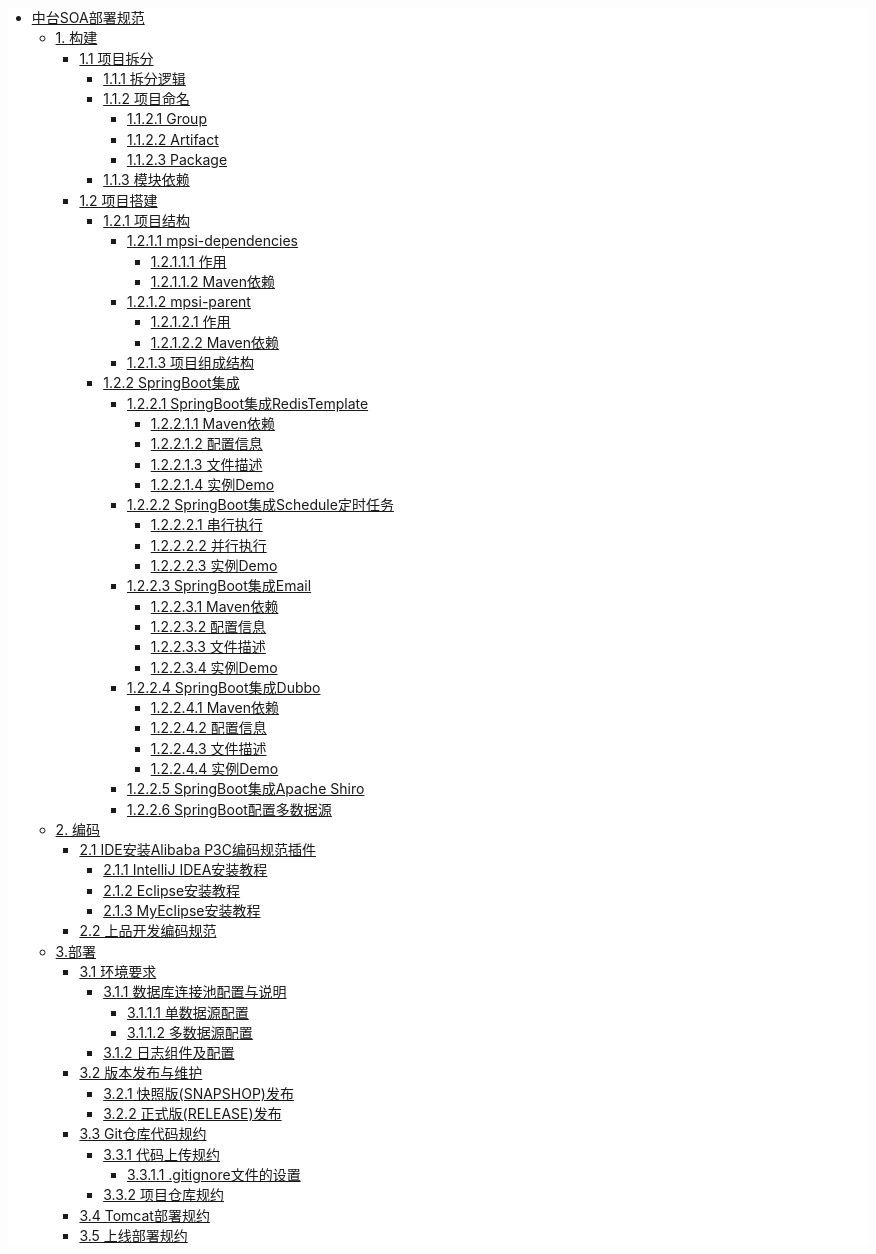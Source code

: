 
* [中台SOA部署规范](#中台soa部署规范)
    * [1. 构建](#1-构建)
        * [1.1 项目拆分](#11-项目拆分)
          * [1.1.1 拆分逻辑](#111-拆分逻辑)
          * [1.1.2 项目命名](#112-项目命名)
            * [1.1.2.1 Group](#1121-group) 
            * [1.1.2.2 Artifact](#1122-artifact)
            * [1.1.2.3 Package](#1123-package)
          * [1.1.3 模块依赖](#113-模块依赖)
        * [1.2 项目搭建](#12-项目搭建)
          * [1.2.1 项目结构](#121-项目结构)
            * [1.2.1.1 mpsi-dependencies](#1211-mpsi-dependencies)
              * [1.2.1.1.1 作用](#12111-作用)
              * [1.2.1.1.2 Maven依赖](#12112-maven依赖)
            * [1.2.1.2 mpsi-parent](#1212-mpsi-parent)
              * [1.2.1.2.1 作用](#12121-作用)
              * [1.2.1.2.2 Maven依赖](#12122-maven依赖)
            * [1.2.1.3 项目组成结构](#1213-项目组成结构)
          * [1.2.2 SpringBoot集成](#122-springboot集成)
            * [1.2.2.1 SpringBoot集成RedisTemplate](#1221-springboot集成redistemplate)
              * [1.2.2.1.1 Maven依赖](#12211-maven依赖)
              * [1.2.2.1.2 配置信息](#12212-配置信息)
              * [1.2.2.1.3 文件描述](#12213-文件描述)
              * [1.2.2.1.4 实例Demo](#12214-实例demo)
            * [1.2.2.2 SpringBoot集成Schedule定时任务](#1222-springboot集成schedule定时任务)
              * [1.2.2.2.1 串行执行](#12221-串行执行)
              * [1.2.2.2.2 并行执行](#12222-并行执行)
              * [1.2.2.2.3 实例Demo](#12223-实例demo)
            * [1.2.2.3 SpringBoot集成Email](#1223-springboot集成email)
              * [1.2.2.3.1 Maven依赖](#12231-maven依赖)
              * [1.2.2.3.2 配置信息](#12232-配置信息)
              * [1.2.2.3.3 文件描述](#12233-文件描述)
              * [1.2.2.3.4 实例Demo](#12234-实例demo)
            * [1.2.2.4 SpringBoot集成Dubbo](#1224-springboot集成dubbo)
              * [1.2.2.4.1 Maven依赖](#12241-maven依赖)
              * [1.2.2.4.2 配置信息](#12242-配置信息)
              * [1.2.2.4.3 文件描述](#12243-文件描述)
              * [1.2.2.4.4 实例Demo](#12244-实例demo)
            * [1.2.2.5 SpringBoot集成Apache Shiro](#1225-springboot集成apache-shiro)
            * [1.2.2.6 SpringBoot配置多数据源](#1226-springboot配置多数据源)
    * [2. 编码](#2-编码)
       * [2.1 IDE安装Alibaba P3C编码规范插件](#21-ide安装alibaba-p3c编码规范插件)
            * [2.1.1 IntelliJ IDEA安装教程](#211-intellij-idea安装教程)
            * [2.1.2 Eclipse安装教程](#212-eclipse安装教程)
            * [2.1.3 MyEclipse安装教程](#213-myeclipse安装教程)
       * [2.2 上品开发编码规范](#22-上品开发编码规范)
    * [3.部署](#3-部署)
       * [3.1 环境要求](#31-环境要求)
            * [3.1.1 数据库连接池配置与说明](#311-数据库连接池配置与说明)
              * [3.1.1.1 单数据源配置](#3111-单数据源配置)
              * [3.1.1.2 多数据源配置](#3112-多数据源配置)
            * [3.1.2 日志组件及配置](#312-日志组件及配置)
       * [3.2 版本发布与维护](#32-版本发布与维护)
            * [3.2.1 快照版(SNAPSHOP)发布](#321-快照版(snapshot)发布)
            * [3.2.2 正式版(RELEASE)发布](#322-正式版(release)发布)
       * [3.3 Git仓库代码规约](#33-git仓库代码规约)
            * [3.3.1 代码上传规约](#331-代码上传规约)
              * [3.3.1.1 .gitignore文件的设置](#3311-.gitignore文件的设置)
            * [3.3.2 项目仓库规约](#332-项目仓库规约)
       * [3.4 Tomcat部署规约](#34-tomcat部署规约)
       * [3.5 上线部署规约](#35-上线部署规约)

+ + + + + + +

(About this exercise) If a line of the data contains the word "配置信息", it counts toward the total; state that total alone.

(Answer for this exercise) 3